Liebe Leser,

wer von uns hätte sich je vorgestellt, dass es einmal wirklich so weit kommen würde und wir Angst um Leib und Leben haben müssten? Dass ein Regierender damit beginnt, in Europa einen Krieg zu entfachen, um zu mehren, was er unter „Einfluss“ versteht?
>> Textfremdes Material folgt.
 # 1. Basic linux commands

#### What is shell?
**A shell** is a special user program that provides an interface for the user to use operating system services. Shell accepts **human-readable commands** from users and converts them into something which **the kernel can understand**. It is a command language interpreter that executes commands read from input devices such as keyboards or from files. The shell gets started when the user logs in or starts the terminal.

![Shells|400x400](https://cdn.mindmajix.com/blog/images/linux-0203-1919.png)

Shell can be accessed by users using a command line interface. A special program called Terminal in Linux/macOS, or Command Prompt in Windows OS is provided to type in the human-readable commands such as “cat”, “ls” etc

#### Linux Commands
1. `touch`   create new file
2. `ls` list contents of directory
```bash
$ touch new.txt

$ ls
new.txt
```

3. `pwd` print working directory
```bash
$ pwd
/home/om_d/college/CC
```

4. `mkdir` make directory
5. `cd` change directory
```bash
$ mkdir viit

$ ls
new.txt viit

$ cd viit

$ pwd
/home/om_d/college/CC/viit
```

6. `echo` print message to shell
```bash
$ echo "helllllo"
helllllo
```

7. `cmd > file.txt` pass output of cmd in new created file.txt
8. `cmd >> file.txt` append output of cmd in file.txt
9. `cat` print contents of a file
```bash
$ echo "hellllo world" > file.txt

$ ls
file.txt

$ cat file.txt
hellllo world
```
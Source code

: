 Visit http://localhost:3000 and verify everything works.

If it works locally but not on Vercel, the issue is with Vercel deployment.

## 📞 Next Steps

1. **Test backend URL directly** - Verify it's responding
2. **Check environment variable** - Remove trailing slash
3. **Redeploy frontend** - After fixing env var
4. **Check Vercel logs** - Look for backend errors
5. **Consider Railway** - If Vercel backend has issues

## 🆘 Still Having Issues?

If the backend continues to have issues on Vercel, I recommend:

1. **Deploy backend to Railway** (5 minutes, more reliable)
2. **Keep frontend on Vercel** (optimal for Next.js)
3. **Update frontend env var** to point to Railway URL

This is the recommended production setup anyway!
Wir Deutsche scheinen ihm machtlos gegenüberzustehen. Wir haben keine Militärmacht mehr, mit der wir wirksam uns verteidigen könnten, sondern wir ließen unsere Bundeswehr schon seit Jahren so ausdünnen, dass sie nicht einmal mehr im eigenen Land zielgerichtet fahren, schwimmen oder fliegen könnte. Kämen diese Kämpfe auch über uns, könnte ihm unsere „Verteidigungsministerin“ allenfalls noch ein teuer restauriertes Segelschiff entgegenschwimmen lassen, falls der Wind günstig weht. Wir wären noch viel schwächer als die Ukrainer es im Augenblick sind und müssten uns darauf verlassen, dass sich die NATO, was immer man heute noch darunter zu verstehen hat, schützend vor uns stellt. Und, vor allem, dass uns der große Bruder aus Amerika nicht im Stich lässt.
Wahrlich keine schönen Gedanken, die uns derzeit durch den Kopf gezogen werden. Man sitzt morgens am Schreibtisch, lässt das Radio und den Fernseher ausgeschaltet, um sich vor der Flut der Hiobsbotschaften zu schützen, und grübelt, was man als Chefredakteur des „Fischer & Teichwirt“ denn tun könnte, um seinen Lesern die Gedanken nicht noch trüber und das Gemüt nicht noch verzagter zu machen. Mit Worten Trost und Hoffnung spenden wäre Sache der Kirchen, denen man aber die Fähigkeit dazu abgesprochen hat und sich die Bevölkerung mehr und mehr von ihnen abwendet. In meinen Augen war und ist das ein Fehler – auch wenn es unter dem Klerus immer wieder schwarze Schafe gibt, die aus dem Verkehr gezogen und eingesperrt gehören. Eine Kirchengemeinde, ganz gleich, ob katholisch oder protestantisch, ist zu allen Zeiten ein Hort gewesen, in dem sich alle, gerade Alte, Kinder und körperlich Schwache, geborgen fühlen konnten und durften.
In Zeiten wie diesen brauchen wir diesen Hort, sonst werden wir schwermütig und gehen vor die Hunde. Merkt Euch: Wir müssen nicht nur auf unser Leben achthaben, sondern auch auf das unserer Mitmenschen. Wir werden nur dann wieder bessere und schönere Zeiten erleben, wenn wir zusammenhalten – als Paar, als Familie, als Freunde, als Kollegen, als Gemeinde, als Volk, als Nation. Das ist leicht gesagt, aber schwer getan. Wir Fischer und Teichwirte wissen, dass ohne Zusammenspiel zwischen den Naturgewalten und uns Menschen die Welt keine wäre, in der wir uns wohlfühlen können.
Das hier will auch ein Aufruf von uns Allen, Fischern und Teichwirten, an das russische Volk sein, sich von dem Unhold, der es gerade verdirbt, loszusagen und Seite an Seite mit uns Europäern dafür zu sorgen, dass wir in Harmonie und ohne Angst voreinander zusammenleben können. Das sind die Menschenkinder sich selbst, ihren Vorfahren und Nachkommen, ihren Freunden und Bekannten, ihren Mitbewohnern, den Eingeborenen und Zuzüglern, der eigenen Nation und allen, allen andern Völkern dieser Welt schuldig. Mut, liebe Leser, Mut! Gemeinsam werden wir auch diese schlimmen Zeiten überstehen!